By Sara Elizabeth Williams

The West’s reaction to 9/11 was excessive and misguided, wrongly influenced by hubris, hysteria and ignorance. Ten years on, we are still mired in a mess largely of our own making.

Last night’s First Wednesday Special: Changing world – conflict, culture and terrorism in the 21st century, which was in association with BBC Arabic, looked at how the decade post-9/11 has reshaped our world. Chaired by presenter of BBC Radio 4’s Broadcasting House, the discussion at the Royal Institution of Great Britain turned to the question of what we learned – and how could we have done things differently?

For all their differences of opinion, the five members of the panel – journalists Mehdi Hasan, Isabel Hilton and Michael Goldfarb, ex British diplomat and founder of Independent Diplomat Carne Ross, and co-Founder and executive director of Quilliam and Founder of Khudi, Maajid Nawaz were in agreement on the most critical point: the reaction to 9/11 was a wrong one.

The response to non-state terrorist action should no be a declaration of war against individual states, but action against the non-state organisations.

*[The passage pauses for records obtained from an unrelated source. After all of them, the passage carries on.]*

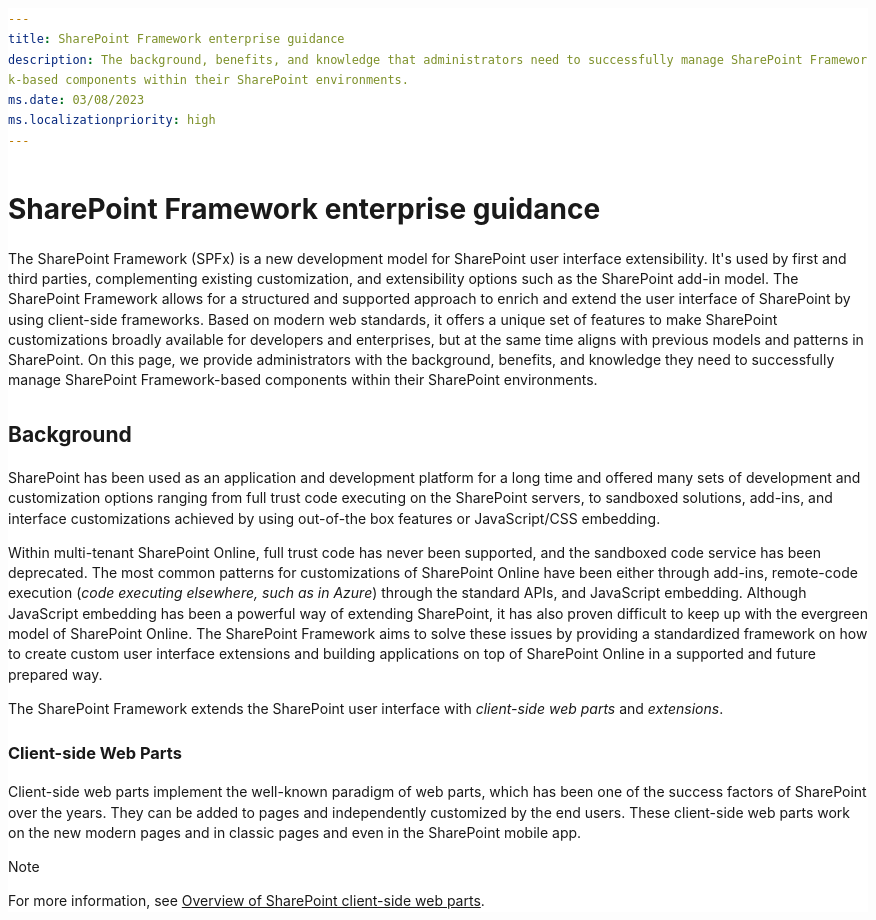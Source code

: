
 ```yaml
---
title: SharePoint Framework enterprise guidance
description: The background, benefits, and knowledge that administrators need to successfully manage SharePoint Framework-based components within their SharePoint environments.
ms.date: 03/08/2023
ms.localizationpriority: high
---
```


# SharePoint Framework enterprise guidance

The SharePoint Framework (SPFx) is a new development model for SharePoint user interface extensibility. It's used by first and third parties, complementing existing customization, and extensibility options such as the SharePoint add-in model. The SharePoint Framework allows for a structured and supported approach to enrich and extend the user interface of SharePoint by using client-side frameworks. Based on modern web standards, it offers a unique set of features to make SharePoint customizations broadly available for developers and enterprises, but at the same time aligns with previous models and patterns in SharePoint. On this page, we provide administrators with the background, benefits, and knowledge they need to successfully manage SharePoint Framework-based components within their SharePoint environments.

## Background

SharePoint has been used as an application and development platform for a long time and offered many sets of development and customization options ranging from full trust code executing on the SharePoint servers, to sandboxed solutions, add-ins, and interface customizations achieved by using out-of-the box features or JavaScript/CSS embedding.

Within multi-tenant SharePoint Online, full trust code has never been supported, and the sandboxed code service has been deprecated. The most common patterns for customizations of SharePoint Online have been either through add-ins, remote-code execution (*code executing elsewhere, such as in Azure*) through the standard APIs, and JavaScript embedding. Although JavaScript embedding has been a powerful way of extending SharePoint, it has also proven difficult to keep up with the evergreen model of SharePoint Online. The SharePoint Framework aims to solve these issues by providing a standardized framework on how to create custom user interface extensions and building applications on top of SharePoint Online in a supported and future prepared way.

The SharePoint Framework extends the SharePoint user interface with *client-side web parts* and *extensions*.

### Client-side Web Parts

Client-side web parts implement the well-known paradigm of web parts, which has been one of the success factors of SharePoint over the years. They can be added to pages and independently customized by the end users. These client-side web parts work on the new modern pages and in classic pages and even in the SharePoint mobile app.

> [!NOTE]
> For more information, see [Overview of SharePoint client-side web parts](web-parts/overview-client-side-web-parts.md).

The state-directed violence employed has destabilised entire populations and brought about some of the very things it sought to eradicate. Homegrown radicalisation comes at a devastating cost, and it is one we are becoming all too familiar with in the Islamic world and in the US and Europe.

Nawaz, who was formerly on the UK national leadership for the global Islamist party Hizb ut-Tahrir, reminded the audience that the process of radicalisation is the result of a political awakening, not a religious experience. For this reason, the right reaction would have been to support democratisation. But this wasn’t on the policy agenda:

“For decades we have been following a policy of sponsoring dictatorships and human rights abusers, and we ended up with a choice: support dictators or terrorists. But there was a third way: we could have supported civil society.”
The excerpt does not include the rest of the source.